Nos Portões do Inferno (14): Capítulo 8: O Senhor das Moscas

Capítulo 8

O Senhor das Moscas

I

Leonardo se colocou de joelhos ao lado homem.

— Conhece esse cara? — indagou Creedence.

— Não — informou Leonardo. — Mas nossa família já teve um encontro com o que estava dentro dele.

— Belzebu — disse Daniel em tom sombrio. — O Senhor das Moscas e da gula. Deu trabalho pro nosso pai em Edelvais.

— Bom, agora temos sinais de que dois lordes do Inferno estão por aqui — comentou Leonardo.

— É — disse Daniel —, só que a diferença com o demônio de Belphegor, é que Belzebu não está de corpo físico aqui.

A porta da varanda se abriu novamente e todos vieram ao quintal ver o que estava acontecendo.
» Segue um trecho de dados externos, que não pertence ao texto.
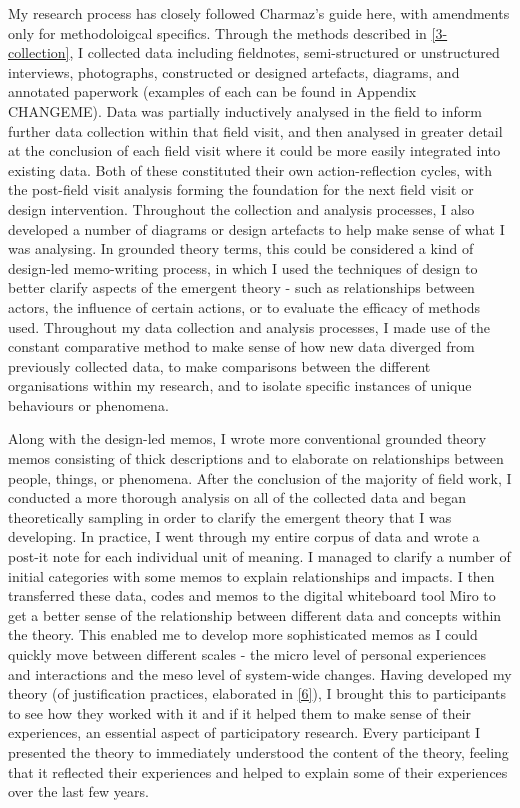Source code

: My research process has closely followed Charmaz's guide here, with amendments only for methodoloigcal specifics. Through the methods described in \ref{3-collection}, I collected data including fieldnotes, semi-structured or unstructured interviews, photographs, constructed or designed artefacts, diagrams, and annotated paperwork (examples of each can be found in Appendix CHANGEME). Data was partially inductively analysed in the field to inform further data collection within that field visit, and then analysed in greater detail at the conclusion of each field visit where it could be more easily integrated into existing data. Both of these constituted their own action-reflection cycles, with the post-field visit analysis forming the foundation for the next field visit or design intervention. Throughout the collection and analysis processes, I also developed a number of diagrams or design artefacts to help make sense of what I was analysing. In grounded theory terms, this could be considered a kind of design-led memo-writing process, in which I used the techniques of design to better clarify aspects of the emergent theory - such as relationships between actors, the influence of certain actions, or to evaluate the efficacy of methods used. Throughout my data collection and analysis processes, I made use of the constant comparative method to make sense of how new data diverged from previously collected data, to make comparisons between the different organisations within my research, and to isolate specific instances of unique behaviours or phenomena.

Along with the design-led memos, I wrote more conventional grounded theory memos consisting of thick descriptions and to elaborate on relationships between people, things, or phenomena. After the conclusion of the majority of field work, I conducted a more thorough analysis on all of the collected data and began theoretically sampling in order to clarify the emergent theory that I was developing. In practice, I went through my entire corpus of data and wrote a post-it note for each individual unit of meaning. I managed to clarify a number of initial categories with some memos to explain relationships and impacts. I then transferred these data, codes and memos to the digital whiteboard tool Miro to get a better sense of the relationship between different data and concepts within the theory. This enabled me to develop more sophisticated memos as I could quickly move between different scales - the micro level of personal experiences and interactions and the meso level of system-wide changes. Having developed my theory (of justification practices, elaborated in \ref{6}), I brought this to participants to see how they worked with it and if it helped them to make sense of their experiences, an essential aspect of participatory research. Every participant I presented the theory to immediately understood the content of the theory, feeling that it reflected their experiences and helped to explain some of their experiences over the last few years.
— Esse cara tá morto? — indagou Cristiano.

Melissa arfou ao ver o rosto do homem.

— Conhece esse cara? — indagou Leonardo encarando-a.

Os olhos da garota estavam arregalados a tal ponto que pareciam que iriam saltar do rosto.

— Tenho sonhado com ele — disse ela em um arquejo. — Mas nunca o vi pessoalmente.

— Pelo seu jeito, ele não foi muito amigável nos sonhos, não é? — comentou Leonardo. Ajoelhou novamente ao lado do homem. Colocou a mão em seu pescoço e sentiu a pulsação. — Tá vivo. Vamos tirar ele do sol, levar lá pra varanda.

Leonora usou um pedaço de carvão da lareira para desenhar um Selo de Salomão no chão da varanda. Colocou uma cadeira de balanço no meio dele. Leonardo e Creedence carregaram o homem e o depositaram na cadeira tomando cuidado para não apagar o símbolo no chão.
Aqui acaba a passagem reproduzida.